WHAT IS NEEDED
After the line containing "(сложных символьных структур);", copy nothing more; up to and including it, copy every line of the listing exactly from the first, leaving out the pictures.

(Beginning of AVAILABLE DATA)

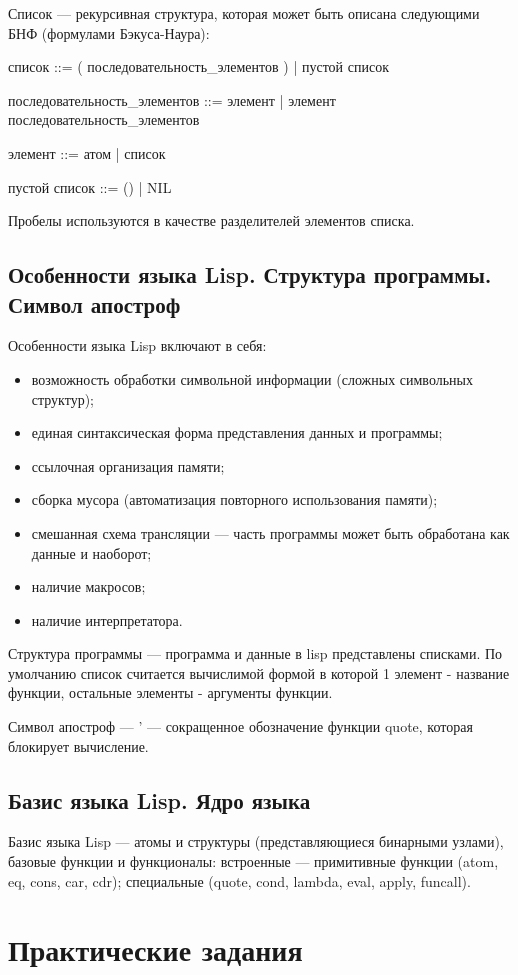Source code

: Список --- рекурсивная структура, которая может быть описана следующими БНФ (формулами Бэкуса-Наура):

список ::= ( последовательность\_элементов ) | пустой список

последовательность\_элементов ::= элемент | элемент  последовательность\_элементов

элемент ::= атом | список

пустой список ::= () | NIL

Пробелы используются в качестве разделителей элементов списка.

\section{Особенности языка Lisp. Структура программы. Символ апостроф}
Особенности языка Lisp включают в себя:
\begin{itemize}
\item возможность обработки символьной информации (сложных символьных структур);
\item единая синтаксическая форма представления данных и программы;
\item ссылочная организация памяти;
\item сборка мусора (автоматизация повторного использования памяти);
\item смешанная схема трансляции --- часть программы может быть обработана как данные и наоборот;
\item наличие макросов;
\item наличие интерпретатора.
\end{itemize}

Структура программы --- программа и данные в lisp представлены списками. По умолчанию список считается вычислимой формой в которой 1 элемент - название функции, остальные элементы - аргументы функции.

Символ апостроф --- ' --- сокращенное обозначение функции quote, которая блокирует вычисление.

\section{Базис языка Lisp. Ядро языка}
Базис языка Lisp --- атомы и структуры (представляющиеся бинарными узлами), базовые функции и функционалы: встроенные — примитивные функции (atom, eq, cons, car, cdr); специальные (quote, cond, lambda, eval, apply, funcall).
\chapter{Практические задания}
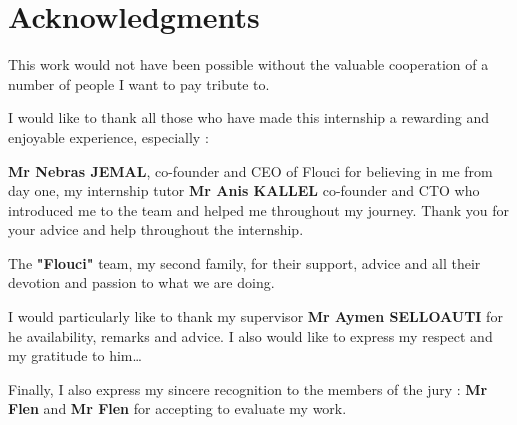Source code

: \chapter*{Acknowledgments}

This work would not have been possible without the valuable cooperation of a number of people I want to pay tribute to.\newline

I would like to thank all those who have made this internship a rewarding and enjoyable experience, especially :\newline

\textbf{Mr Nebras JEMAL}, co-founder and CEO of Flouci for believing in me from day one, my internship tutor \textbf{Mr Anis KALLEL} co-founder and CTO who introduced me to the team and helped me throughout my journey. Thank you for your advice and help throughout the internship. \newline

The \textbf{"Flouci"} team, my second family, for their support, advice and all their devotion and passion to what we are doing.\newline

I would particularly like to thank my supervisor \textbf{Mr Aymen SELLOAUTI} for he availability, remarks and advice. I also would like to express my respect and my gratitude to him\dots\newline

Finally, I also express my sincere recognition to the members of the jury : \textbf{Mr Flen} and \textbf{Mr Flen} for accepting to evaluate my work.
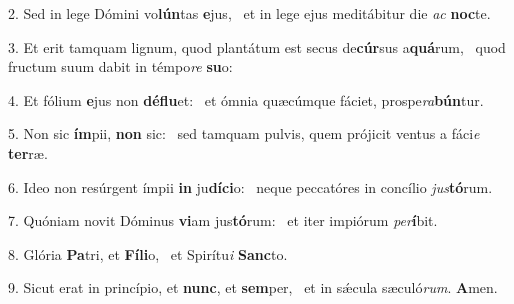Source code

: 2. Sed in lege Dómini vo\textbf{lún}tas \textbf{e}jus, \ast\  et in lege ejus meditábitur die \textit{ac} \textbf{noc}te.\

3. Et erit tamquam lignum, quod plantátum est secus de\textbf{cúr}sus a\textbf{quá}rum, \ast\  quod fructum suum dabit in témpo\textit{re} \textbf{su}o:\

4. Et fólium \textbf{e}jus non \textbf{dé}\textbf{flu}et: \ast\  et ómnia quæcúmque fáciet, prospe\textit{ra}\textbf{bún}tur.\

5. Non sic \textbf{ím}pii, \textbf{non} sic: \ast\  sed tamquam pulvis, quem prójicit ventus a fáci\textit{e} \textbf{ter}ræ.\

6. Ideo non resúrgent ímpii \textbf{in} ju\textbf{dí}\textbf{ci}o: \ast\  neque peccatóres in concílio \textit{jus}\textbf{tó}rum.\

7. Quóniam novit Dóminus \textbf{vi}am jus\textbf{tó}rum: \ast\  et iter impiórum \textit{per}\textbf{í}bit.\

8. Glória \textbf{Pa}tri, et \textbf{Fí}\textbf{li}o, \ast\  et Spirítu\textit{i} \textbf{Sanc}to.\

9. Sicut erat in princípio, et \textbf{nunc}, et \textbf{sem}per, \ast\  et in sǽcula sæculó\textit{rum}. \textbf{A}men.\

(End of AVAILABLE DATA)

TASK RESPONSE
Source code

: Список --- рекурсивная структура, которая может быть описана следующими БНФ (формулами Бэкуса-Наура):

список ::= ( последовательность\_элементов ) | пустой список

последовательность\_элементов ::= элемент | элемент  последовательность\_элементов

элемент ::= атом | список

пустой список ::= () | NIL

Пробелы используются в качестве разделителей элементов списка.

\section{Особенности языка Lisp. Структура программы. Символ апостроф}
Особенности языка Lisp включают в себя:
\begin{itemize}
\item возможность обработки символьной информации (сложных символьных структур);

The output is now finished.